[Data section]
★ ★ ★ ★

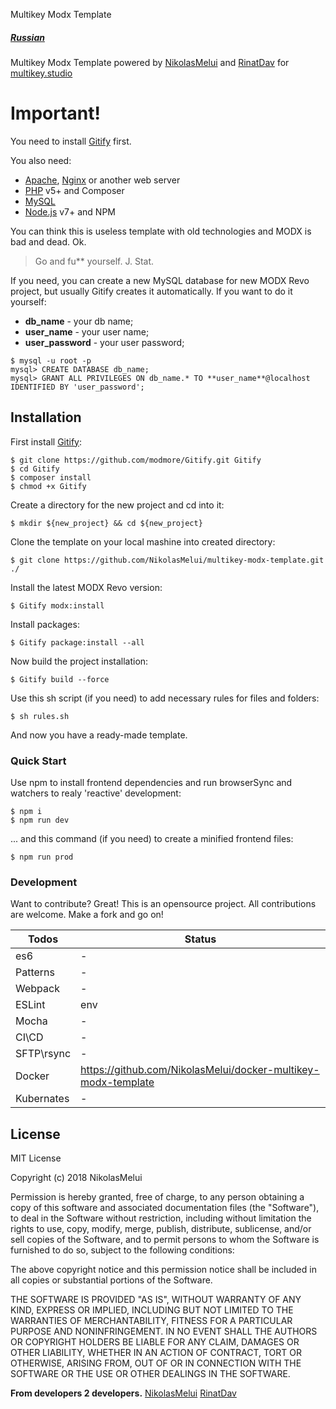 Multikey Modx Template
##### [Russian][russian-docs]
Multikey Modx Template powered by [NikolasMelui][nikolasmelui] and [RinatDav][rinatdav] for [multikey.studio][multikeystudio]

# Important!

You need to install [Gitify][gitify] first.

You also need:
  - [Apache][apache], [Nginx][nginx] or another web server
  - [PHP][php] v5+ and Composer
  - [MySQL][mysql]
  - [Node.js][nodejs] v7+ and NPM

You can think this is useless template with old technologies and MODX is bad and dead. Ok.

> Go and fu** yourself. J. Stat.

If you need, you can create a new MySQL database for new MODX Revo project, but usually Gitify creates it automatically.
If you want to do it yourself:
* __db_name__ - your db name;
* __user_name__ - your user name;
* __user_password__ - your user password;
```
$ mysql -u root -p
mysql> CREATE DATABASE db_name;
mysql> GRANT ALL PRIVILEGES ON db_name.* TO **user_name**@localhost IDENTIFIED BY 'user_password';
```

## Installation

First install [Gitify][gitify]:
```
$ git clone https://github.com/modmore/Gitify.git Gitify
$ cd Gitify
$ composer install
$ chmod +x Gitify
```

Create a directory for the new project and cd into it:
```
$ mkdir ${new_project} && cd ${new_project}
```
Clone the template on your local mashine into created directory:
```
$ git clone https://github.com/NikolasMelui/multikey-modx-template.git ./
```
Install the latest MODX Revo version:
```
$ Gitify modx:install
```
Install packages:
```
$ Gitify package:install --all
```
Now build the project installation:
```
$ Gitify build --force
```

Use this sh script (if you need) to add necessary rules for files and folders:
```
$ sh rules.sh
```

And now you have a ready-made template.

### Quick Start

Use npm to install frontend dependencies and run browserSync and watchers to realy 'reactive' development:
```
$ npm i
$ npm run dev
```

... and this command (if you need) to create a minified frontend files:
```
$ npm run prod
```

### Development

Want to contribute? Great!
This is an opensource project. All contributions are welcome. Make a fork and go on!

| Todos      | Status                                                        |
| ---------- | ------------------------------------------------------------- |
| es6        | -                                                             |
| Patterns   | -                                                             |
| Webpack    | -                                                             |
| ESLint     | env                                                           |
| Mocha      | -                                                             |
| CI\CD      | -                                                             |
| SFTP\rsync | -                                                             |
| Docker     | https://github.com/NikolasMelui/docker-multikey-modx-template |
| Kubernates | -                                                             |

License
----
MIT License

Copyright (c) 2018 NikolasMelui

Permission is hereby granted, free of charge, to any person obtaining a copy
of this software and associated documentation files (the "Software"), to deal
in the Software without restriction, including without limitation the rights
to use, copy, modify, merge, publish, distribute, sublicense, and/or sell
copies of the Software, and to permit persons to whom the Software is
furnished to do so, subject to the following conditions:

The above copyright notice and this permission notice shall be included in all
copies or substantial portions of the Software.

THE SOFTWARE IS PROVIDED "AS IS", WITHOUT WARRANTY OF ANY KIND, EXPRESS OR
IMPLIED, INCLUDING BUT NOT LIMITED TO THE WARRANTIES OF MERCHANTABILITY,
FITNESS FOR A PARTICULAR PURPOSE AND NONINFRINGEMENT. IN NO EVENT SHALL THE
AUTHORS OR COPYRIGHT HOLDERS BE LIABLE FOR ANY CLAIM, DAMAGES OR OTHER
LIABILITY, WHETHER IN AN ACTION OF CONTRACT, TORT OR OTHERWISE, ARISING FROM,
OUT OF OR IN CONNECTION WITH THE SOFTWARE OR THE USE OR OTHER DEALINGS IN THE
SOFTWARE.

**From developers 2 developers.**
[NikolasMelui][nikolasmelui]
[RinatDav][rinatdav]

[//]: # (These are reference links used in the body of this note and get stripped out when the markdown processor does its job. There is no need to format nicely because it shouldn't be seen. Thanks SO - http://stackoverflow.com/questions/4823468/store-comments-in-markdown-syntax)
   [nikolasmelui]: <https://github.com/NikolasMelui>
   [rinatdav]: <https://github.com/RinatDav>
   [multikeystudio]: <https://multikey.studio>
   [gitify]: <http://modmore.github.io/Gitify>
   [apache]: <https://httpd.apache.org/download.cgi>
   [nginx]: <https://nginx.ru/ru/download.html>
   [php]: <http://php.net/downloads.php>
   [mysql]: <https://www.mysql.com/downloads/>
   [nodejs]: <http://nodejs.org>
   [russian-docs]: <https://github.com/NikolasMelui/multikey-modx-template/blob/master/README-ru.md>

★ ★ ★ ★

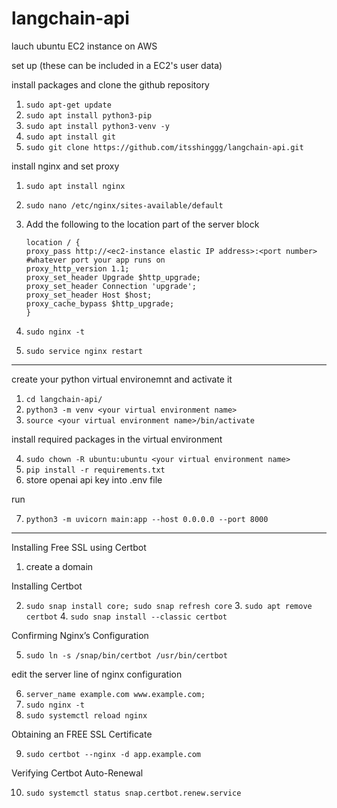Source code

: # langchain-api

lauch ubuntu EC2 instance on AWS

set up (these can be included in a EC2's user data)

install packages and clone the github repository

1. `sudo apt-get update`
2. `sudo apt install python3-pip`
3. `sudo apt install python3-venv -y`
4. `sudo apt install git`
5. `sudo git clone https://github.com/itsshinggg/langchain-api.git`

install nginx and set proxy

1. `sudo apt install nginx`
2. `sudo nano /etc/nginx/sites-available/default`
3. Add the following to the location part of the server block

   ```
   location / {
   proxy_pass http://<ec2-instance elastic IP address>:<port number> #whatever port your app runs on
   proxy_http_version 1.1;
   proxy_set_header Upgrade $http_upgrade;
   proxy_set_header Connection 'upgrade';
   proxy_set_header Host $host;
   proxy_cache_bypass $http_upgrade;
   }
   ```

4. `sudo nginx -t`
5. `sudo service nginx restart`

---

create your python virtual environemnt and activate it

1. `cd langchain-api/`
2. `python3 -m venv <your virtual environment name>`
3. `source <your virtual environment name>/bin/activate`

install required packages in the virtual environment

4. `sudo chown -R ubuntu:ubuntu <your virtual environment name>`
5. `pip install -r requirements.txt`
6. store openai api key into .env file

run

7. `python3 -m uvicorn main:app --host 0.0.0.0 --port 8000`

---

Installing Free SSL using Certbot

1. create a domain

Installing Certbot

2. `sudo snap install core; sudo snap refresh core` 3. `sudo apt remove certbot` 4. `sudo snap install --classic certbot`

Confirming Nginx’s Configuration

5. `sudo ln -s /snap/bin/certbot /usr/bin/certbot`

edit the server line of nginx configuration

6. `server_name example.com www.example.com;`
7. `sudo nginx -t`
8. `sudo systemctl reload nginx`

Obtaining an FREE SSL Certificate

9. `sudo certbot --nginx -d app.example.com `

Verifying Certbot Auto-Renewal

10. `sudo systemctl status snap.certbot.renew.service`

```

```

★ ★ ★ ★

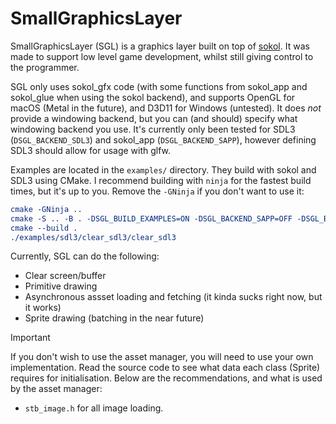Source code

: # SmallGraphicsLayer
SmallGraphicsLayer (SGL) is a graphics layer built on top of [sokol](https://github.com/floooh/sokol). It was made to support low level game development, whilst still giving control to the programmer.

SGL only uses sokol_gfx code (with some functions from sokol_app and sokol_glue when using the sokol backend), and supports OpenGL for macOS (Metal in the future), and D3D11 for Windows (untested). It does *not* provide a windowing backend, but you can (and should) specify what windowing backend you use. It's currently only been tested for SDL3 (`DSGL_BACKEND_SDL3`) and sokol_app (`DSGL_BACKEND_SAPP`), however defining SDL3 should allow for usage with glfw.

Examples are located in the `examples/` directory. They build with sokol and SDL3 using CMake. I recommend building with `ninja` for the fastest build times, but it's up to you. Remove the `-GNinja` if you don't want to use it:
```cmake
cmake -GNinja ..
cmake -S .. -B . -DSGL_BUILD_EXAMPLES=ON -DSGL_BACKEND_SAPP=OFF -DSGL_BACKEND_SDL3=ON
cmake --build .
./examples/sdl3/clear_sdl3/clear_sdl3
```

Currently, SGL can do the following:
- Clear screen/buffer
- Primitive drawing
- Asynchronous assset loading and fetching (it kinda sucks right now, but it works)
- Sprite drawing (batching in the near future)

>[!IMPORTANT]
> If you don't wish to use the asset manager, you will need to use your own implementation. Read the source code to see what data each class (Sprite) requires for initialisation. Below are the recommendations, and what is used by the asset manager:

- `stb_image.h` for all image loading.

★ ★ ★ ★

[Exercise aim] Reproduce only the lines above spanning from the line containing "You need to install [Gitify][gitify] first." through the line containing "yourself. J. Stat.", word for word.

[Answer to the exercise]
You need to install [Gitify][gitify] first.

You also need:
  - [Apache][apache], [Nginx][nginx] or another web server
  - [PHP][php] v5+ and Composer
  - [MySQL][mysql]
  - [Node.js][nodejs] v7+ and NPM

You can think this is useless template with old technologies and MODX is bad and dead. Ok.

> Go and fu** yourself. J. Stat.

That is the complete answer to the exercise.